Tim Kaine

06/22/2026 | Press release | Distributed by Public on 06/23/2026 09:56

Kaine Applauds Senate Passage of Bipartisan Legislation to Build More Homes and Expand Affordable Housing Access

WASHINGTON, D.C. - Today, U.S. Senator Tim Kaine (D-VA), a former fair housing attorney, applauded the Senate's passage of the 21st Century ROAD to Housing Act, bipartisan, bicameral legislation that will bring down housing costs, increase access to affordable housing, and result in more homes being built. The bill, a previous version of which passed the Senate in March, incorporates provisions from several pieces of legislation that Kaine has introduced and cosponsored, including to improve transparency of mortgage loans for veteran homebuyers, create a pilot grant program to support new housing and community development activities, create a down payment assistance fund for first-time homebuyers, and ban large institutional investors from buying single-family homes.

"As a former fair housing attorney, I have seen firsthand how critical safe, accessible housing is to people's well-being and long-term financial outlook-and everywhere I go in Virginia, I hear about how rising housing costs are holding folks back," said Kaine. "This Senate-passed, bipartisan legislation includes several provisions I championed and is an important step toward tackling our housing crisis. This bill will boost housing supply, lower housing costs, help first-time homebuyers with down payments, and ban deep-pocketed venture capitalists from snapping up single-family homes they'll never live in. I urge my colleagues in the U.S. House of Representatives to pass this it as soon as possible."
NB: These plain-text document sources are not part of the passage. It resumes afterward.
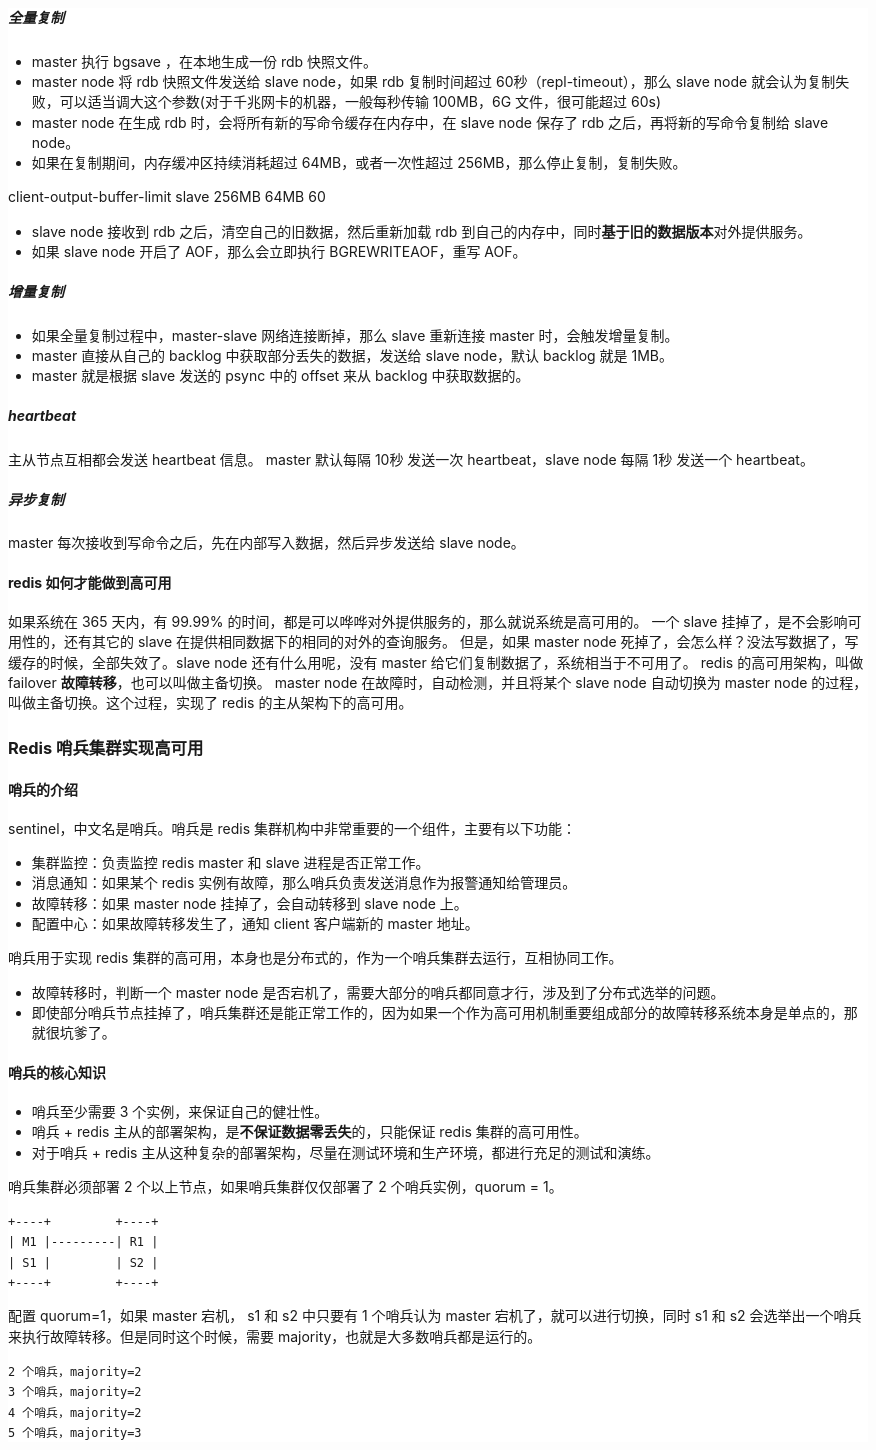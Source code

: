 ##### 全量复制

- master 执行 bgsave ，在本地生成一份 rdb 快照文件。
- master node 将 rdb 快照文件发送给 slave node，如果 rdb 复制时间超过 60秒（repl-timeout），那么 slave node 就会认为复制失败，可以适当调大这个参数(对于千兆网卡的机器，一般每秒传输 100MB，6G 文件，很可能超过 60s)
- master node 在生成 rdb 时，会将所有新的写命令缓存在内存中，在 slave node 保存了 rdb 之后，再将新的写命令复制给 slave node。
- 如果在复制期间，内存缓冲区持续消耗超过 64MB，或者一次性超过 256MB，那么停止复制，复制失败。

client-output-buffer-limit slave 256MB 64MB 60

- slave node 接收到 rdb 之后，清空自己的旧数据，然后重新加载 rdb 到自己的内存中，同时**基于旧的数据版本**对外提供服务。
- 如果 slave node 开启了 AOF，那么会立即执行 BGREWRITEAOF，重写 AOF。

##### 增量复制

- 如果全量复制过程中，master-slave 网络连接断掉，那么 slave 重新连接 master 时，会触发增量复制。
- master 直接从自己的 backlog 中获取部分丢失的数据，发送给 slave node，默认 backlog 就是 1MB。
- master 就是根据 slave 发送的 psync 中的 offset 来从 backlog 中获取数据的。

##### heartbeat
主从节点互相都会发送 heartbeat 信息。
master 默认每隔 10秒 发送一次 heartbeat，slave node 每隔 1秒 发送一个 heartbeat。

##### 异步复制
master 每次接收到写命令之后，先在内部写入数据，然后异步发送给 slave node。

#### redis 如何才能做到高可用
如果系统在 365 天内，有 99.99% 的时间，都是可以哗哗对外提供服务的，那么就说系统是高可用的。
一个 slave 挂掉了，是不会影响可用性的，还有其它的 slave 在提供相同数据下的相同的对外的查询服务。
但是，如果 master node 死掉了，会怎么样？没法写数据了，写缓存的时候，全部失效了。slave node 还有什么用呢，没有 master 给它们复制数据了，系统相当于不可用了。
redis 的高可用架构，叫做 failover **故障转移**，也可以叫做主备切换。
master node 在故障时，自动检测，并且将某个 slave node 自动切换为 master node 的过程，叫做主备切换。这个过程，实现了 redis 的主从架构下的高可用。
 

### Redis 哨兵集群实现高可用

#### 哨兵的介绍
sentinel，中文名是哨兵。哨兵是 redis 集群机构中非常重要的一个组件，主要有以下功能：

- 集群监控：负责监控 redis master 和 slave 进程是否正常工作。
- 消息通知：如果某个 redis 实例有故障，那么哨兵负责发送消息作为报警通知给管理员。
- 故障转移：如果 master node 挂掉了，会自动转移到 slave node 上。
- 配置中心：如果故障转移发生了，通知 client 客户端新的 master 地址。

哨兵用于实现 redis 集群的高可用，本身也是分布式的，作为一个哨兵集群去运行，互相协同工作。

- 故障转移时，判断一个 master node 是否宕机了，需要大部分的哨兵都同意才行，涉及到了分布式选举的问题。
- 即使部分哨兵节点挂掉了，哨兵集群还是能正常工作的，因为如果一个作为高可用机制重要组成部分的故障转移系统本身是单点的，那就很坑爹了。

#### 哨兵的核心知识

- 哨兵至少需要 3 个实例，来保证自己的健壮性。
- 哨兵 + redis 主从的部署架构，是**不保证数据零丢失**的，只能保证 redis 集群的高可用性。
- 对于哨兵 + redis 主从这种复杂的部署架构，尽量在测试环境和生产环境，都进行充足的测试和演练。

哨兵集群必须部署 2 个以上节点，如果哨兵集群仅仅部署了 2 个哨兵实例，quorum = 1。
```
+----+         +----+
| M1 |---------| R1 |
| S1 |         | S2 |
+----+         +----+
```
配置 quorum=1，如果 master 宕机， s1 和 s2 中只要有 1 个哨兵认为 master 宕机了，就可以进行切换，同时 s1 和 s2 会选举出一个哨兵来执行故障转移。但是同时这个时候，需要 majority，也就是大多数哨兵都是运行的。
```
2 个哨兵，majority=2
3 个哨兵，majority=2
4 个哨兵，majority=2
5 个哨兵，majority=3
```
Among its many provisions, the 21st Century ROAD to Housing Act would:

  • Boost housing supply to bring down costs by allowing Community Development Block Grant (CDBG) funding to be used to build affordable housing; reauthorizing and updating the HOME Investment Partnerships Program (HOME); providing federal incentives for states and localities to assist with affordable housing planning and implementation efforts; removing a requirement that manufactured housing be built on permanent steel chassis; easing financing for modular housing, manufactured housing, and affordable dwelling units; and streamlining construction approval processes and environmental reviews for affordable housing developments.
  • Make reforms to increase housing fairness, access, and affordability by addressing appraisal bias, preserving manufactured housing communities, improving Section 8 inspection policies to get families into housing more quickly, supporting home ownership, addressing housing needs of veterans, and expanding the availability of funds for emergency homeless shelters.
  • Ban large institutional investors from buying single-family homes.

###

Tim Kaine published this content on June 22, 2026, and is solely responsible for the information contained herein. Distributed via Public Technologies (PUBT), unedited and unaltered, on June 23, 2026 at 15:56 UTC. If you believe the information included in the content is inaccurate or outdated and requires editing or removal, please contact us at [email protected]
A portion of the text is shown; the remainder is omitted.